7 1/2 years. It’s long enough for the shock to fade, long enough for routines to form, long enough for people to assume you have “adjusted”…but not long enough for the injury to stop reshaping your life.
When I suffered my spinal cord injury, I did not get a roadmap. There is no one handing you a guide titled “How to Rebuild your Life from Scratch. ”You learned by living it—one complication, one breakthrough, one exhausting day at a time.
Here’s what I want people to understand: life after CSI isn’t a story, it is a library.
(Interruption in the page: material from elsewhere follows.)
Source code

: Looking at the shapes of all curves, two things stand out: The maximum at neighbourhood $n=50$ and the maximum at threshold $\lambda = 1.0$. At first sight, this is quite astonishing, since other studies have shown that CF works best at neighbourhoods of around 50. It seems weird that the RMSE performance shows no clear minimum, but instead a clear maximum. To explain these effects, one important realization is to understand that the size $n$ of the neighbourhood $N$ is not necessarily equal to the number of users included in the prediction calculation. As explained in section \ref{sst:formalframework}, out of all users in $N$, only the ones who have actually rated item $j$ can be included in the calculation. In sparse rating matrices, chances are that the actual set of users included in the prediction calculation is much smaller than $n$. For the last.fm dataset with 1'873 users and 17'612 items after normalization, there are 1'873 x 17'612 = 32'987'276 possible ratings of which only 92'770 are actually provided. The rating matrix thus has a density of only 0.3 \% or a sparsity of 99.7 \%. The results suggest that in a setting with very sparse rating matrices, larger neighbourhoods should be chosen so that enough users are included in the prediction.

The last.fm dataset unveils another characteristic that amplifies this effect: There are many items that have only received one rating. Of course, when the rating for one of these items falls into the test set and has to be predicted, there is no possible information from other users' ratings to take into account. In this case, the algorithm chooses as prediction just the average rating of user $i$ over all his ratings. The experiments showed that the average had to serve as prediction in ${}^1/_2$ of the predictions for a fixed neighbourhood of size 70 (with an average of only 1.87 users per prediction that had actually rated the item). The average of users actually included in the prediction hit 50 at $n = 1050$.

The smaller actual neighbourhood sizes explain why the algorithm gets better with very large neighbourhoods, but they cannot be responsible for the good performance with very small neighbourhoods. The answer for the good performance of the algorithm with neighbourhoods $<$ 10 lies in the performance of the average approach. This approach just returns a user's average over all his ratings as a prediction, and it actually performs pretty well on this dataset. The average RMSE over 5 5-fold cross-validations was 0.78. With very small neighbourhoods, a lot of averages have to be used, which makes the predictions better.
What People Don’t See – But Should
Living with SCI is not static experience. It’s not “recovery finish.” It’s not”new normal achieved.” It’s a constantly shifting landscape.
- Spasticity still shows up uninvited, mostly intense, always disruptive.
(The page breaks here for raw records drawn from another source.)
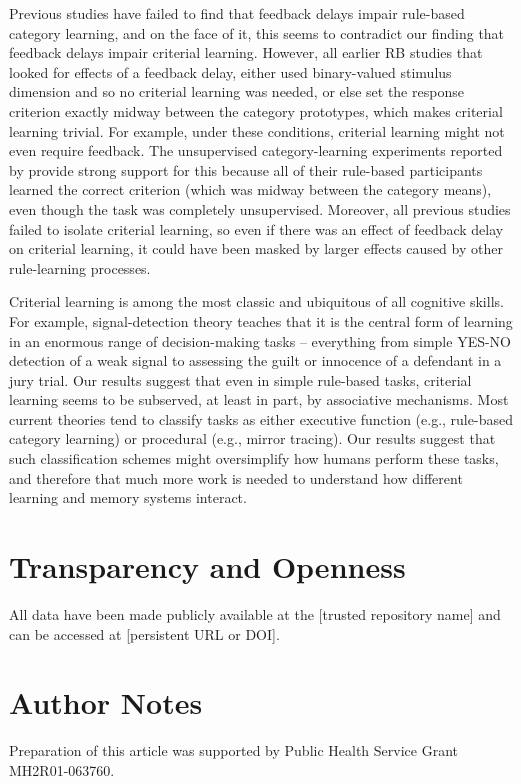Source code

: \documentclass[doc, floatsintext]{apa7}
\begin{document}
Previous studies have failed to find that feedback delays
impair rule-based category learning, and on the face of it,
this seems to contradict our finding that feedback delays
impair criterial learning. However, all earlier RB studies
that looked for effects of a feedback delay, either used
binary-valued stimulus dimension and so no criterial
learning was needed, or else set the response criterion
exactly midway between the category prototypes, which makes
criterial learning trivial. For example, under these
conditions, criterial learning might not even require
feedback. The unsupervised category-learning experiments
reported by \textcite{ashby1999dominance} provide strong
support for this because all of their rule-based
participants learned the correct criterion (which was midway
between the category means), even though the task was
completely unsupervised. Moreover, all previous studies
failed to isolate criterial learning, so even if there was
an effect of feedback delay on criterial learning, it could
have been masked by larger effects caused by other
rule-learning processes.

Criterial learning is among the most classic and ubiquitous
of all cognitive skills. For example, signal-detection
theory teaches that it is the central form of learning in an
enormous range of decision-making tasks -- everything from
simple YES-NO detection of a weak signal to assessing the
guilt or innocence of a defendant in a jury trial. Our
results suggest that even in simple rule-based tasks,
criterial learning seems to be subserved, at least in part,
by associative mechanisms. Most current theories tend to
classify tasks as either executive function (e.g.,
rule-based category learning) or procedural (e.g., mirror
tracing). Our results suggest that such classification
schemes might oversimplify how humans perform these tasks,
and therefore that much more work is needed to understand
how different learning and memory systems interact.

\section{Transparency and Openness}
All data have been made publicly available at the [trusted
repository name] and can be accessed at [persistent URL or
DOI].

\section{Author Notes}
Preparation of this article was supported by Public Health
Service Grant MH2R01-063760.

\printbibliography
\end{document}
- Pain is a subplot that keeps evolving.
- Mobility depends on equipment, environment, energy, and availability. Any one of these can fail you on a random day.
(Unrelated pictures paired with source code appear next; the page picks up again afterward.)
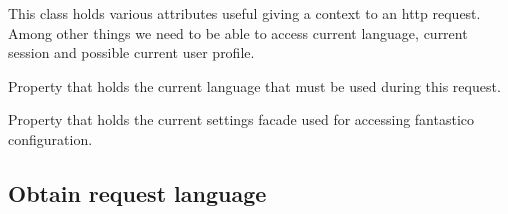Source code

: \documentclass[letterpaper,10pt,english]{sphinxmanual}
\begin{document}
\begin{fulllineitems}
\label{features/request_response:fantastico.middleware.request_context.RequestContext}
This class holds various attributes useful giving a context to an http request. Among other things we need 
to be able to access current language, current session and possible current user profile.

\begin{fulllineitems}
\label{features/request_response:fantastico.middleware.request_context.RequestContext.language}
Property that holds the current language that must be used during this request.

\end{fulllineitems}


\begin{fulllineitems}
\label{features/request_response:fantastico.middleware.request_context.RequestContext.settings}
Property that holds the current settings facade used for accessing fantastico configuration.

\end{fulllineitems}


\end{fulllineitems}



\subsection{Obtain request language}
\label{features/request_response:obtain-request-language}
\end{document}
- Secondary issues-bladder, bowel, skin, circulation-demands vigilance every single day.
- Fatigue is neurological. It hits like a wall.
These are not complaints. They are realities. This isn’t seeking sympathy. It’s about education. People don’t understand what they don’t see.
What I’ve Learned -The Hard Way and The Good Way
Despite everything, these years have taught me more than I ever expected.
I’ve learned how strong the human body is, even when it’s injured.
I’ve learned how adaptable the mind is when it has no other choice.
I’ve learned how much community matters-the people who show up, stay curious, and ask how they can help.
I’ve had victories I didn’t think was possible. I’ve had setbacks that has knocked me flat. I’ve had days where I felt unstoppable and days when I felt undone.
But I’m still here. Still learning. Still adapting. Still living a full, complicated, meaningful life.
Why I’m Writing This
I want to keep people updated-the ones who have been with me since the beginning, and the ones who have joined along the way.
But I also want to educate. SCI is misunderstood, oversimplified, and often invisible. If sharing my experience helps one person understand what their friend, partner, or family member is going through, then this blog has a purpose.
- Life After SCI is still life
- It’s worth living
- It’s worth talking about
- And it’s worth understanding
Thanks for reading. Thanks for being here. Let’s keep going.